Building a Flow Matching Model from Scratch: Theory Explained

Introduction

Diffusion models are everywhere, capable of generating impressive images, video, and music, but they are slow because they typically require hundreds of denoising steps to produce a single image. Flow matching offers a new approach that directly solves an ordinary differential equation (ODE) to generate data.

Why Not Use Diffusion Models Directly?

Diffusion models such as DDPM learn a score function (the gradient of the data distribution) by progressively adding Gaussian noise to an image until it becomes pure noise, then training the model to reverse this process. At generation time the model must start from pure noise and execute many small denoising steps, each guided by the learned score function, which makes sampling computationally expensive.

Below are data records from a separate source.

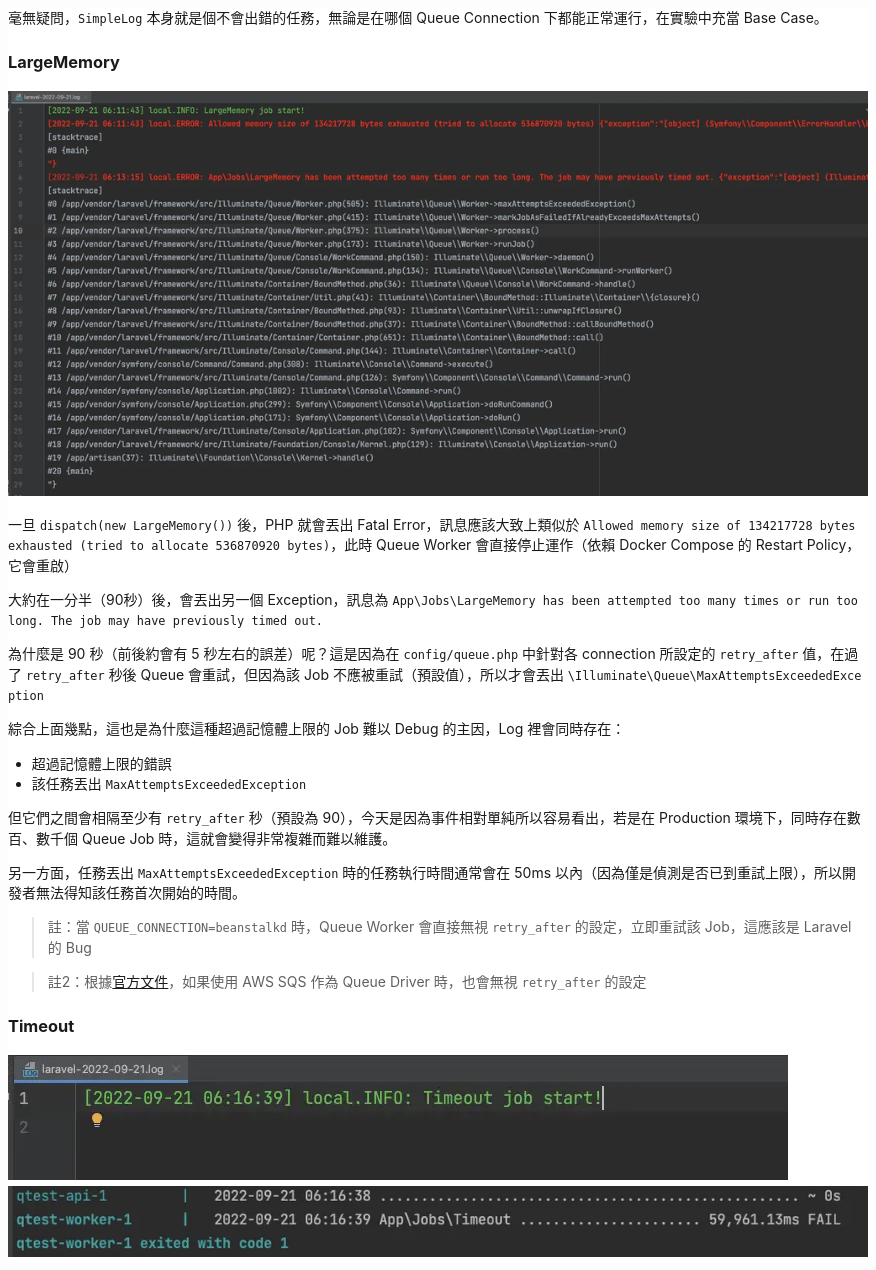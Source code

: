 毫無疑問，`SimpleLog` 本身就是個不會出錯的任務，無論是在哪個 Queue Connection 下都能正常運行，在實驗中充當 Base Case。

### LargeMemory

![LargeMemory Log](2.webp)

一旦 `dispatch(new LargeMemory())` 後，PHP 就會丟出 Fatal Error，訊息應該大致上類似於 `Allowed memory size of 134217728 bytes exhausted (tried to allocate 536870920 bytes)`，此時 Queue Worker 會直接停止運作（依賴 Docker Compose 的 Restart Policy，它會重啟）

大約在一分半（90秒）後，會丟出另一個 Exception，訊息為 `App\Jobs\LargeMemory has been attempted too many times or run too long. The job may have previously timed out.`

為什麼是 90 秒（前後約會有 5 秒左右的誤差）呢？這是因為在 `config/queue.php` 中針對各 connection 所設定的 `retry_after` 值，在過了 `retry_after` 秒後 Queue 會重試，但因為該 Job 不應被重試（預設值），所以才會丟出 `\Illuminate\Queue\MaxAttemptsExceededException`

綜合上面幾點，這也是為什麼這種超過記憶體上限的 Job 難以 Debug 的主因，Log 裡會同時存在：

- 超過記憶體上限的錯誤
- 該任務丟出 `MaxAttemptsExceededException`

但它們之間會相隔至少有 `retry_after` 秒（預設為 90），今天是因為事件相對單純所以容易看出，若是在 Production 環境下，同時存在數百、數千個 Queue Job 時，這就會變得非常複雜而難以維護。

另一方面，任務丟出 `MaxAttemptsExceededException` 時的任務執行時間通常會在 50ms 以內（因為僅是偵測是否已到重試上限），所以開發者無法得知該任務首次開始的時間。

> 註：當 `QUEUE_CONNECTION=beanstalkd` 時，Queue Worker 會直接無視 `retry_after` 的設定，立即重試該 Job，這應該是 Laravel 的 Bug

> 註2：根據[官方文件](https://laravel.com/docs/9.x/queues#job-expiration)，如果使用 AWS SQS 作為 Queue Driver 時，也會無視 `retry_after` 的設定

### Timeout

![Timeout Log](3.webp)
![Timeout Console Log](4.webp)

Deterministic variants like DDIM remove stochasticity but still need dozens of neural‑network forward passes.

Flow Matching Principle

Flow matching reframes the generation problem as learning a smooth, time‑dependent transformation that moves samples from a simple prior distribution p₀ (e.g., standard Gaussian noise) to a complex target distribution p₁ (e.g., natural images). Instead of learning to denoise, the model learns a velocity field f(x, t) that describes the instantaneous speed of a point along a trajectory connecting the two distributions.

Problem description : we sample a point x₀ from p₀ and a point x₁ from p₁. The simplest trajectory is a linear interpolation

x(t) = (1 - t) * x₀ + t * x₁

The true velocity of this path is the derivative of x(t) with respect to t, which equals x₁ - x₀. The neural network is trained to predict this velocity, minimizing a supervised loss that compares the predicted velocity f(x, t) with the analytical velocity.

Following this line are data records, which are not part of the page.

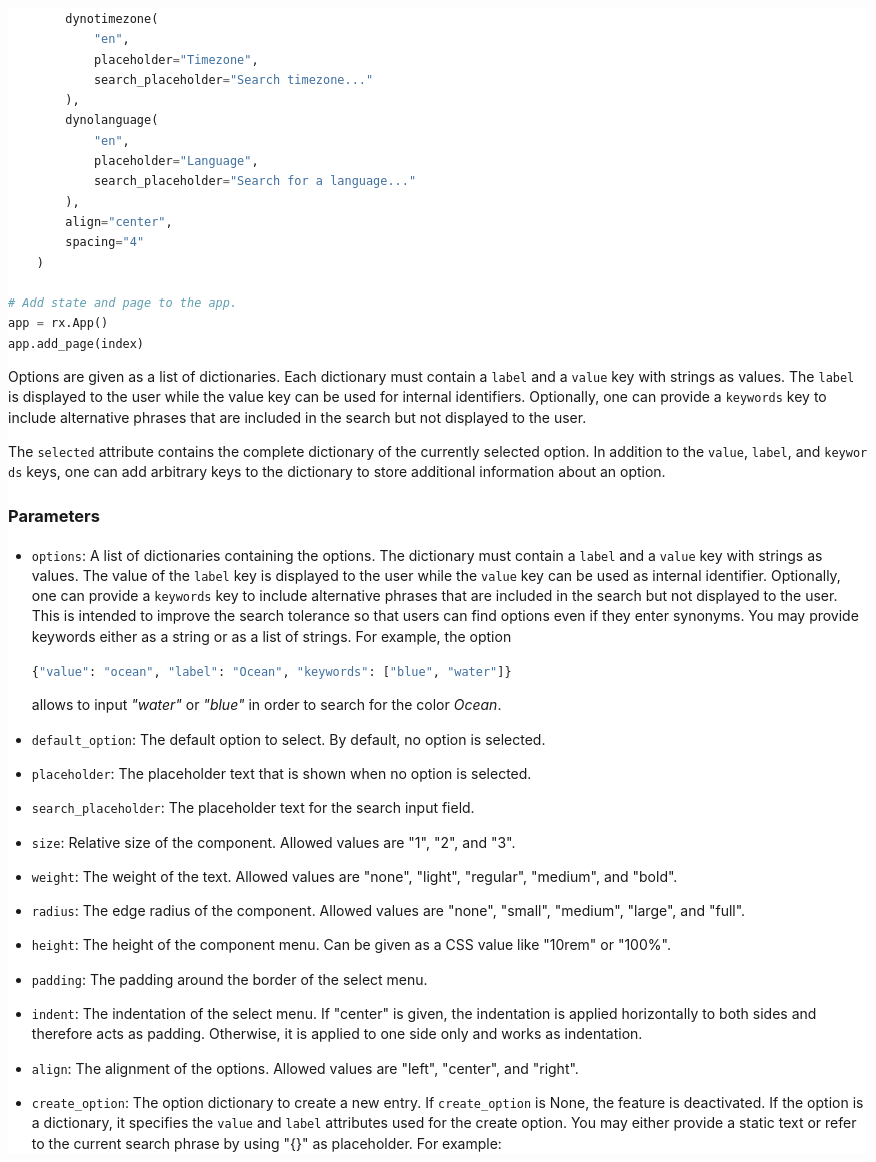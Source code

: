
 ```py
        dynotimezone(
            "en",
            placeholder="Timezone", 
            search_placeholder="Search timezone..."
        ),        
        dynolanguage(
            "en",
            placeholder="Language", 
            search_placeholder="Search for a language..."
        ),
        align="center",
        spacing="4"
    )

# Add state and page to the app.
app = rx.App()
app.add_page(index)
```

Options are given as a list of dictionaries. Each dictionary must contain a `label`
and a `value` key with strings as values. The `label` is displayed to the user while
the value key can be used for internal identifiers. Optionally, one can provide a 
`keywords` key to include alternative phrases that are included in the search but
not displayed to the user.

The `selected` attribute contains the complete dictionary of the currently selected 
option. In addition to the `value`, `label`, and `keywords` keys, one can add
arbitrary keys to the dictionary to store additional information about an option.

### Parameters
- `options`: A list of dictionaries containing the options. The dictionary
    must contain a `label` and a `value` key with strings as values. The value of the
    `label` key is displayed to the user while the `value` key can be used as internal
    identifier. Optionally, one can provide a `keywords` key to include alternative 
    phrases that are included in the search but not displayed to the user. This is 
    intended to improve the search tolerance so that users can find options even 
    if they enter synonyms. You may provide keywords either as a string or as a list
    of strings. For example, the option
    ```py
    {"value": "ocean", "label": "Ocean", "keywords": ["blue", "water"]}
    ```
    allows to input _"water"_ or _"blue"_ in order to search for the color _Ocean_.

- `default_option`: The default option to select. By default, no option is selected.
- `placeholder`: The placeholder text that is shown when no option is selected.
- `search_placeholder`: The placeholder text for the search input field.
- `size`: Relative size of the component. Allowed values are "1", "2", and "3".
- `weight`: The weight of the text. Allowed values are "none", "light", "regular", 
    "medium", and "bold".
- `radius`: The edge radius of the component. Allowed values are "none", "small", 
    "medium", "large", and "full".
- `height`: The height of the component menu. Can be given as a CSS value like "10rem" 
    or "100%".
- `padding`: The padding around the border of the select menu.
- `indent`: The indentation of the select menu. If "center" is given, the 
    indentation is applied horizontally to both sides and therefore acts as padding. 
    Otherwise, it is applied to one side only and works as indentation.
- `align`: The alignment of the options. Allowed values are "left", "center", and 
    "right".
- `create_option`: The option dictionary to create a new entry. If `create_option` is 
    None, the feature is deactivated. If the option is a dictionary, it specifies the 
    `value` and `label` attributes used for the create option. You may either provide a 
    static text or refer to the current search phrase by using "{}" as placeholder. 
    For example:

Thus the training objective is to make the predicted velocity as close as possible to the real velocity derived from the interpolation.

Sampling with Flow Matching

During generation we only have a noise sample x₀ ~ p₀. We discretize the time interval t ∈ [0, 1] into a sequence of steps and iteratively update the sample using the learned velocity field:

x_{t+Δt} = x_t + Δt * f(x_t, t)

At each step the current state x and time t are fed into f to obtain an estimate of the velocity, which is then used to advance the sample. When t = 1 the sample should lie in the data distribution, ideally looking like a realistic natural image.

The whole process can be seen as moving a particle along a learned flow field, progressively pushing it from noise toward the target distribution.